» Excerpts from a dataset
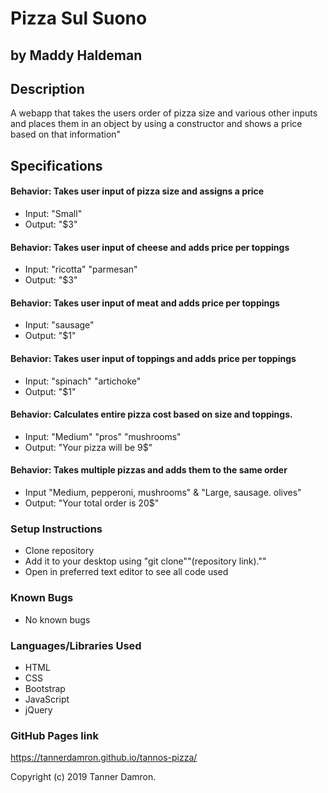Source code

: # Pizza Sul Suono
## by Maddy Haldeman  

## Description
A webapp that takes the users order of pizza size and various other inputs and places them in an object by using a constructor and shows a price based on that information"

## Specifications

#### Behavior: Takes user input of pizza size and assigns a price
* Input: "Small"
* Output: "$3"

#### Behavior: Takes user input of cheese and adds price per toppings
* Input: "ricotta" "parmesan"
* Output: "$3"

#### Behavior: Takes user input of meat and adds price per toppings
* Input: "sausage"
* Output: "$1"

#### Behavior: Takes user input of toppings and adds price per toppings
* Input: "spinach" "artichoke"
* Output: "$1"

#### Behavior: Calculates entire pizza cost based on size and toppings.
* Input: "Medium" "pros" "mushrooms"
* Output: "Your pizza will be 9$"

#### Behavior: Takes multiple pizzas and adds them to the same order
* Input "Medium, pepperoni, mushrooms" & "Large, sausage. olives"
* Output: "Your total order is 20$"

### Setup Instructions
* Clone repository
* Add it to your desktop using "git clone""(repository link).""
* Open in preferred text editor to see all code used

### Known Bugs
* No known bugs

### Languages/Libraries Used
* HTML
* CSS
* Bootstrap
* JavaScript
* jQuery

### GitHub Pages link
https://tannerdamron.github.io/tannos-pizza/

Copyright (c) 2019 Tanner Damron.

==

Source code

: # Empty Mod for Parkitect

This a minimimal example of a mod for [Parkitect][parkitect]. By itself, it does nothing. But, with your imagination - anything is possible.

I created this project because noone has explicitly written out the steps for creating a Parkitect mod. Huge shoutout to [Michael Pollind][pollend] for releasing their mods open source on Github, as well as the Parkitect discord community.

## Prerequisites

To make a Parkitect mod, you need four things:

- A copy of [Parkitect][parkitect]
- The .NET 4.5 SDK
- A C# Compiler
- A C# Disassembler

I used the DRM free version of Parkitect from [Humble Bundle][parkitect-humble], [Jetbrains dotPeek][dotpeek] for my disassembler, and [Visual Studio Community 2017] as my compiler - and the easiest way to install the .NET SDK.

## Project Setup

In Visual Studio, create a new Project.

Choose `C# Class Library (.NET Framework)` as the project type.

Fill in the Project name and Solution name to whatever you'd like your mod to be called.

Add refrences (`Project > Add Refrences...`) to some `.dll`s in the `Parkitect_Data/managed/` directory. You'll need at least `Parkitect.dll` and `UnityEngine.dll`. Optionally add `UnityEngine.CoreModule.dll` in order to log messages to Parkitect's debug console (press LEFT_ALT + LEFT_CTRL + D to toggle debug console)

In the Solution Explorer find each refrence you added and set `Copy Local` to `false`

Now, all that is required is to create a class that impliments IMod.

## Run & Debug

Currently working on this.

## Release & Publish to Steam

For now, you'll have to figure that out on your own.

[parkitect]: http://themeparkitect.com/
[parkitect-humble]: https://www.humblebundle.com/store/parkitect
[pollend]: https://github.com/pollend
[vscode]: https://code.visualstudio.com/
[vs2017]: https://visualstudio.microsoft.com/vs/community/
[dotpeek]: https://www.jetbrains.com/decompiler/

» TASK DETAILS
Taking the entries above, restate exactly those lines that fall between the line with "pizza will be" and the line with "Copyright (c) 2019 Tanner Damron.", keeping both of those lines too.

» WRITTEN ANSWER
* Output: "Your pizza will be 9$"

#### Behavior: Takes multiple pizzas and adds them to the same order
* Input "Medium, pepperoni, mushrooms" & "Large, sausage. olives"
* Output: "Your total order is 20$"

### Setup Instructions
* Clone repository
* Add it to your desktop using "git clone""(repository link).""
* Open in preferred text editor to see all code used

### Known Bugs
* No known bugs

### Languages/Libraries Used
* HTML
* CSS
* Bootstrap
* JavaScript
* jQuery

### GitHub Pages link
https://tannerdamron.github.io/tannos-pizza/

Copyright (c) 2019 Tanner Damron.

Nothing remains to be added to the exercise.